::: DATA SUPPLIED

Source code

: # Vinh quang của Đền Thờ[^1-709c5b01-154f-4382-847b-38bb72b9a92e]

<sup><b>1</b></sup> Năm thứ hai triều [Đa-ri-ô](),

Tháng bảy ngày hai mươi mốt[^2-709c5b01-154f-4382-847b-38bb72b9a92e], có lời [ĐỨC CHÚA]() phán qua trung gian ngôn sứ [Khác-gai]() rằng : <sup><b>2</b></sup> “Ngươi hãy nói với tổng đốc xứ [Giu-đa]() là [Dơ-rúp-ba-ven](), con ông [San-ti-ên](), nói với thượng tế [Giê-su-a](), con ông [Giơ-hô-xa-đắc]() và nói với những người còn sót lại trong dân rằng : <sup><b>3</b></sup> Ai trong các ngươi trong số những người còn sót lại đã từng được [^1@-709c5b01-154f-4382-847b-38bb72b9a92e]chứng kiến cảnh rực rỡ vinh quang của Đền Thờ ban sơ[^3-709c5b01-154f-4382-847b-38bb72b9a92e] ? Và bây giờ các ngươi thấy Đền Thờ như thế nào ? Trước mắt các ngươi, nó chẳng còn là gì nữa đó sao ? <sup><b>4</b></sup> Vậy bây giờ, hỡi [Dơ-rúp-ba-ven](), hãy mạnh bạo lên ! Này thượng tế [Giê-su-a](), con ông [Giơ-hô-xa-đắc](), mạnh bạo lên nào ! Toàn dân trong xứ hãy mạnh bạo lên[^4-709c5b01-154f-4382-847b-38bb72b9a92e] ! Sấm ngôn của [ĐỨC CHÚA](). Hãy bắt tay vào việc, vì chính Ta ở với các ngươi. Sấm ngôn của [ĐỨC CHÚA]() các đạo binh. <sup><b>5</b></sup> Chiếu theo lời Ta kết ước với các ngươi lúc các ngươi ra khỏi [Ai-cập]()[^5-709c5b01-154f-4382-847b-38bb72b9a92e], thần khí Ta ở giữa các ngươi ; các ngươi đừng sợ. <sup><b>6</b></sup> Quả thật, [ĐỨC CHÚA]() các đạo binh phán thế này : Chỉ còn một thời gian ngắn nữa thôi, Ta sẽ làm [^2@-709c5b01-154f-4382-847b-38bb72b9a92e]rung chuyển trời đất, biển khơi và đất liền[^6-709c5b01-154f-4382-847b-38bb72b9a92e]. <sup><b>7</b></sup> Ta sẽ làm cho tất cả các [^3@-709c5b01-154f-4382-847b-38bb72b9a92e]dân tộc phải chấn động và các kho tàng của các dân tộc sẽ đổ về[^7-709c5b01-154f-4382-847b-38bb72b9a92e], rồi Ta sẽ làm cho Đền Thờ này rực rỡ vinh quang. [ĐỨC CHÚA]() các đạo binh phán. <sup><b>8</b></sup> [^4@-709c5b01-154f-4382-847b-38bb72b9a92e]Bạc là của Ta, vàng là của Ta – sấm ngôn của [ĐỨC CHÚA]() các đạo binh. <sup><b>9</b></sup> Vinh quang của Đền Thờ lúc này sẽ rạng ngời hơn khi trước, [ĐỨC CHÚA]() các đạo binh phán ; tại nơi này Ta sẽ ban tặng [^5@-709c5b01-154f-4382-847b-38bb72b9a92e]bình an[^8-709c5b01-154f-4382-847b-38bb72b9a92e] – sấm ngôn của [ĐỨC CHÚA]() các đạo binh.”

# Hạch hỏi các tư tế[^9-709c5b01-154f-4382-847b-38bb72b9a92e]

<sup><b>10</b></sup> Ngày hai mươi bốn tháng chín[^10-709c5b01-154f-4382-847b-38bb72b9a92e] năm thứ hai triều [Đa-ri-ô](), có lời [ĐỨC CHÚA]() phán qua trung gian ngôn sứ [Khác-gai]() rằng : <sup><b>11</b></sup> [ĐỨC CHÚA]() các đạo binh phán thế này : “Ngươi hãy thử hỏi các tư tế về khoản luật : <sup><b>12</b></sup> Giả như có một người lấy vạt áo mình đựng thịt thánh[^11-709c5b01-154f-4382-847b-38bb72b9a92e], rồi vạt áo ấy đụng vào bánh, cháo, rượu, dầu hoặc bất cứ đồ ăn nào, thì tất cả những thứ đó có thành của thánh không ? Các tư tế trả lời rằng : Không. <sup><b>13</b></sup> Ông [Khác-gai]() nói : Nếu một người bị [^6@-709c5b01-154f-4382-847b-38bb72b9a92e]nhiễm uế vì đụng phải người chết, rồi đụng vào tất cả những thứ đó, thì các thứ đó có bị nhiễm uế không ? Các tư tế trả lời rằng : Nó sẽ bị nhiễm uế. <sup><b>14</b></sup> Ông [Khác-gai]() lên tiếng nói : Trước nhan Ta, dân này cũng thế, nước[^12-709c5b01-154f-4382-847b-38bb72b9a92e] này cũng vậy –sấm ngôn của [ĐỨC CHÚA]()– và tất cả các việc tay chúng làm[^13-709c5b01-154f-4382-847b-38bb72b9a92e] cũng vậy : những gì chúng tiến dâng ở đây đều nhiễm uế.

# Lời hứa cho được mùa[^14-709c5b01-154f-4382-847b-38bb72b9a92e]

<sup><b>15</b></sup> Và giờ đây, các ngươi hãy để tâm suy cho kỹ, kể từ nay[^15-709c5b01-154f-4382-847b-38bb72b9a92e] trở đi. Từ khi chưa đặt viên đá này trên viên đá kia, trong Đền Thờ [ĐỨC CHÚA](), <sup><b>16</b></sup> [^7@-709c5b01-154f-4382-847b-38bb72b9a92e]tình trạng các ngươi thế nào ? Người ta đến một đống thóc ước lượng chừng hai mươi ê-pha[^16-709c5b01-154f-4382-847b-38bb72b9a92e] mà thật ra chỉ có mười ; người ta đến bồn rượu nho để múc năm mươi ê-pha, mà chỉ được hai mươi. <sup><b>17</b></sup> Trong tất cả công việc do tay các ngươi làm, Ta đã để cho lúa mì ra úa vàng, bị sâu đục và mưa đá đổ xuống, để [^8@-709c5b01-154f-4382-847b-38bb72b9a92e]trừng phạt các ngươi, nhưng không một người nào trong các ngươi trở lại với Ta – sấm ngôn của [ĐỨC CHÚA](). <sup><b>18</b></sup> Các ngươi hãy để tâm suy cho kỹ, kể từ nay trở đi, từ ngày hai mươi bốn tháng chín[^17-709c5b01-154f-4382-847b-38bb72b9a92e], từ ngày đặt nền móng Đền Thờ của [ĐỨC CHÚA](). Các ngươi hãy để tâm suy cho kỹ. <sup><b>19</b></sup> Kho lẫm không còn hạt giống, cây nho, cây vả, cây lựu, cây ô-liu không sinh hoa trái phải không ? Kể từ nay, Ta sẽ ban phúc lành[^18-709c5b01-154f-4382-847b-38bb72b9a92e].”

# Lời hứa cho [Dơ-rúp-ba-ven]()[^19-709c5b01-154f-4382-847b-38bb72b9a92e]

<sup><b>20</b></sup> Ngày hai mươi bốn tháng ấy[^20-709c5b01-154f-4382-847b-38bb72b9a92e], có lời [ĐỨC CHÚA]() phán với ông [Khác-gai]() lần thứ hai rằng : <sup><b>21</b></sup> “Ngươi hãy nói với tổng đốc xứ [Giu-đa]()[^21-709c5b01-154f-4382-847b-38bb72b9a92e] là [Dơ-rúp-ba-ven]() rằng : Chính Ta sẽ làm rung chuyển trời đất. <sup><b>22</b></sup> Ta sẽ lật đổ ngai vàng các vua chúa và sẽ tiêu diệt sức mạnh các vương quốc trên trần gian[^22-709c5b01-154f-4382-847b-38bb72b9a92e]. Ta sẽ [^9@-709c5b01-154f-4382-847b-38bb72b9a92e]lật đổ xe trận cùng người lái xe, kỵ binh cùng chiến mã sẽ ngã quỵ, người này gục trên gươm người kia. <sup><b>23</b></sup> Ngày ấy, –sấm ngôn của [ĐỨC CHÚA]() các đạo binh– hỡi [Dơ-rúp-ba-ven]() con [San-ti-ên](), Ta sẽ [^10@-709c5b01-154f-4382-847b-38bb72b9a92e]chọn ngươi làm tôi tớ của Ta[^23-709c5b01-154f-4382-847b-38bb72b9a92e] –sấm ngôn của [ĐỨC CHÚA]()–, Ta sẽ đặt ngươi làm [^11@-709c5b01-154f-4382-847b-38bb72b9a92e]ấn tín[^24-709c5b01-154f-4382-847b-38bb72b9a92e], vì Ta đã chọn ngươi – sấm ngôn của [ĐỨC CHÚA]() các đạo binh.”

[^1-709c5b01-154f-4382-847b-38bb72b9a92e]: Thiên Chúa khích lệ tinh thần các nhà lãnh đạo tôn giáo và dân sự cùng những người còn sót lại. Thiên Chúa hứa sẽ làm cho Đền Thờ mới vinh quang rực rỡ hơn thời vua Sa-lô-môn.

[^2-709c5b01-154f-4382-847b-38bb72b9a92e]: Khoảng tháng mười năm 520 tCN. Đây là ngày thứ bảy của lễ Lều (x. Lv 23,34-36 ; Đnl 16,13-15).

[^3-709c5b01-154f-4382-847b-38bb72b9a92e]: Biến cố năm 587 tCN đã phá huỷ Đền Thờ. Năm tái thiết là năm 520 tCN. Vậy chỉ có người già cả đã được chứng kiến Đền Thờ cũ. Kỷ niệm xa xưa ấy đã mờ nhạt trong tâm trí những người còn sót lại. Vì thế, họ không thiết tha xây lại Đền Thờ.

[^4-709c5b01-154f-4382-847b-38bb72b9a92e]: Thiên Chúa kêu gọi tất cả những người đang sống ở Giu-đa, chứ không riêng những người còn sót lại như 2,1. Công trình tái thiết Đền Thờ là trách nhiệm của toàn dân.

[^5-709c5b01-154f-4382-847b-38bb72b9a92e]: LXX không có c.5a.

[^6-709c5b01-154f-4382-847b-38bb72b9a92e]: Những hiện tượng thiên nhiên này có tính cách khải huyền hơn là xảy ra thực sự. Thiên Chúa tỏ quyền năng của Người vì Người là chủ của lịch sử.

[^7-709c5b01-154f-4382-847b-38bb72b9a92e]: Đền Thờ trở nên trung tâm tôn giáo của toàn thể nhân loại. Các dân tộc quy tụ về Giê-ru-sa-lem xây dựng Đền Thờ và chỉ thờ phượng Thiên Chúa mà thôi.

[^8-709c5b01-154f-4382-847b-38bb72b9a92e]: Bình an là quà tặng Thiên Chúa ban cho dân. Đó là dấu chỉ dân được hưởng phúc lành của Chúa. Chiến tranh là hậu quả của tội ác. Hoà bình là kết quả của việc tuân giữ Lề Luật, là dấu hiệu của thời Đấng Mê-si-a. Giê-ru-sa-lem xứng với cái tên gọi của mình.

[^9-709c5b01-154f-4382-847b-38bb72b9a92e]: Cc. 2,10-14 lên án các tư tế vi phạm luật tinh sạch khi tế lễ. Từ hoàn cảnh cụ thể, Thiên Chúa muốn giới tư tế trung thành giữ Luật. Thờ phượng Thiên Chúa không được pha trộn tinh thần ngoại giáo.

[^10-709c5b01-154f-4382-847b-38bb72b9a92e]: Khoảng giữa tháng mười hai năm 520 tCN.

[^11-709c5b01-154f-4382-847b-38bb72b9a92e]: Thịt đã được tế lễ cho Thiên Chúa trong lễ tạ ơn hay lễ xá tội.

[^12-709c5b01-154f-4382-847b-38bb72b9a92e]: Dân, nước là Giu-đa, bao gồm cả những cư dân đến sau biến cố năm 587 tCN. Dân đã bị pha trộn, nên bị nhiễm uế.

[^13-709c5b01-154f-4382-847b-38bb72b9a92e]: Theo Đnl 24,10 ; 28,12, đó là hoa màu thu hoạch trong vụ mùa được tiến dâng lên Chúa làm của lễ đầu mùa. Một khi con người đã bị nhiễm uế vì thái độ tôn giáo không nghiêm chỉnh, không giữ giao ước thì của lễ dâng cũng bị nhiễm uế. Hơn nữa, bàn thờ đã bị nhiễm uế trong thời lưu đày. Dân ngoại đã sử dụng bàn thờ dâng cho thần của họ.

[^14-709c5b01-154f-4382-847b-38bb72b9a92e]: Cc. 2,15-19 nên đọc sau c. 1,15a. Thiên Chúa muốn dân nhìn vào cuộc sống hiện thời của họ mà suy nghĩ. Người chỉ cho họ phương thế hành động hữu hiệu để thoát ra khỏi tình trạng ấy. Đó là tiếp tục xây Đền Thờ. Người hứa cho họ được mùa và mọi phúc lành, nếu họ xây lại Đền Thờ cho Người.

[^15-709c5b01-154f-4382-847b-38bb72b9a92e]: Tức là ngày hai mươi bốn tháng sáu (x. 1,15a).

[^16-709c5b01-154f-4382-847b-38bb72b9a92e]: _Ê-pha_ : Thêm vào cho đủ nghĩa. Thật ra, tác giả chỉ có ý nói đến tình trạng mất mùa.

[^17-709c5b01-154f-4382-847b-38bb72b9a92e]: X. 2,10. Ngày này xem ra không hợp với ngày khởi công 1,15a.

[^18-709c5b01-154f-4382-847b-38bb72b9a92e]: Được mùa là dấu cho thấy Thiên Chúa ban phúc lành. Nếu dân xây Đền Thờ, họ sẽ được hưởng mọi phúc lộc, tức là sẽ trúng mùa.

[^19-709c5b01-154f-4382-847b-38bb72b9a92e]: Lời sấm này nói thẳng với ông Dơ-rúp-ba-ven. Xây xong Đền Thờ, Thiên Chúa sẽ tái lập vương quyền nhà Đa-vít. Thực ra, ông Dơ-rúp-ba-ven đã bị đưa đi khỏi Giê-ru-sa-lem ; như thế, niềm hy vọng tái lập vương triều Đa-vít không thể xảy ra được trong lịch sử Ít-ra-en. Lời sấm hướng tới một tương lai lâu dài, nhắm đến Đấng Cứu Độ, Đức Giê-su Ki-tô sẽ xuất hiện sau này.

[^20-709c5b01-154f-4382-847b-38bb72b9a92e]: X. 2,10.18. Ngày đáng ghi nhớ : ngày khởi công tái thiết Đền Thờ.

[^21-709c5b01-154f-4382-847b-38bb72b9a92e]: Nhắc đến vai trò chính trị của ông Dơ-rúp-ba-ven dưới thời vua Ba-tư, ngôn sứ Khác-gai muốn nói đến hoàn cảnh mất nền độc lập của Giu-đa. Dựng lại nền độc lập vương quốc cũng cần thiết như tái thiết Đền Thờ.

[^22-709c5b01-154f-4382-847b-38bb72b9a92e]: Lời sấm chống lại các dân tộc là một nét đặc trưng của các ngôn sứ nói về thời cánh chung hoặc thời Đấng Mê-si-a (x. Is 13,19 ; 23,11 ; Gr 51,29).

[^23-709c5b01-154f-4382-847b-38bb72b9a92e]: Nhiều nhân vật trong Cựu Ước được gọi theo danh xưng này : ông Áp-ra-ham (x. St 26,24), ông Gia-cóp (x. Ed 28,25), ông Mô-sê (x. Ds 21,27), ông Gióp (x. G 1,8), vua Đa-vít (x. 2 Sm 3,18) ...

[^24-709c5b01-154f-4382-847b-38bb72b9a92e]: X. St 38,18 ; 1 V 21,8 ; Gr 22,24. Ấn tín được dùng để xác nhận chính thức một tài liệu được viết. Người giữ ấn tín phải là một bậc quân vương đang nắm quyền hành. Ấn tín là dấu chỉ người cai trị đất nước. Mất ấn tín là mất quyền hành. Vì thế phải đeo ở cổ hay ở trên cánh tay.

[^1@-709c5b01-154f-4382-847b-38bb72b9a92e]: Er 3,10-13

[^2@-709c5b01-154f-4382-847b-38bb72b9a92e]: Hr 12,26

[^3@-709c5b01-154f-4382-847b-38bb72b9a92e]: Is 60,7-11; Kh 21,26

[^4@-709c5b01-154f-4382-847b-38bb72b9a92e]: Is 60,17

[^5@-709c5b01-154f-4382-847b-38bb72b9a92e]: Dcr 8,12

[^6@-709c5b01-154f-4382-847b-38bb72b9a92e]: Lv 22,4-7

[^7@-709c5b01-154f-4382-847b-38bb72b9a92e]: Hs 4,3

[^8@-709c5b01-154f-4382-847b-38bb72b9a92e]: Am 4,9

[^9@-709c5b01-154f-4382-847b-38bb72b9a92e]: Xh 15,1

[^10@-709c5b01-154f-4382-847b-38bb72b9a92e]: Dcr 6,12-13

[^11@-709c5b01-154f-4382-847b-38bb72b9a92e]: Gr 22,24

::::::

PROBLEM DESCRIPTION: Copy out the range of lines above starting at the line with "[^16-709c5b01-154f-4382-847b-38bb72b9a92e]: _Ê-pha_ : Thêm" and ending at the line with "[^18-709c5b01-154f-4382-847b-38bb72b9a92e]: Được mùa", exactly and including both.

WRITTEN ANSWER:
[^16-709c5b01-154f-4382-847b-38bb72b9a92e]: _Ê-pha_ : Thêm vào cho đủ nghĩa. Thật ra, tác giả chỉ có ý nói đến tình trạng mất mùa.

[^17-709c5b01-154f-4382-847b-38bb72b9a92e]: X. 2,10. Ngày này xem ra không hợp với ngày khởi công 1,15a.

[^18-709c5b01-154f-4382-847b-38bb72b9a92e]: Được mùa là dấu cho thấy Thiên Chúa ban phúc lành. Nếu dân xây Đền Thờ, họ sẽ được hưởng mọi phúc lộc, tức là sẽ trúng mùa.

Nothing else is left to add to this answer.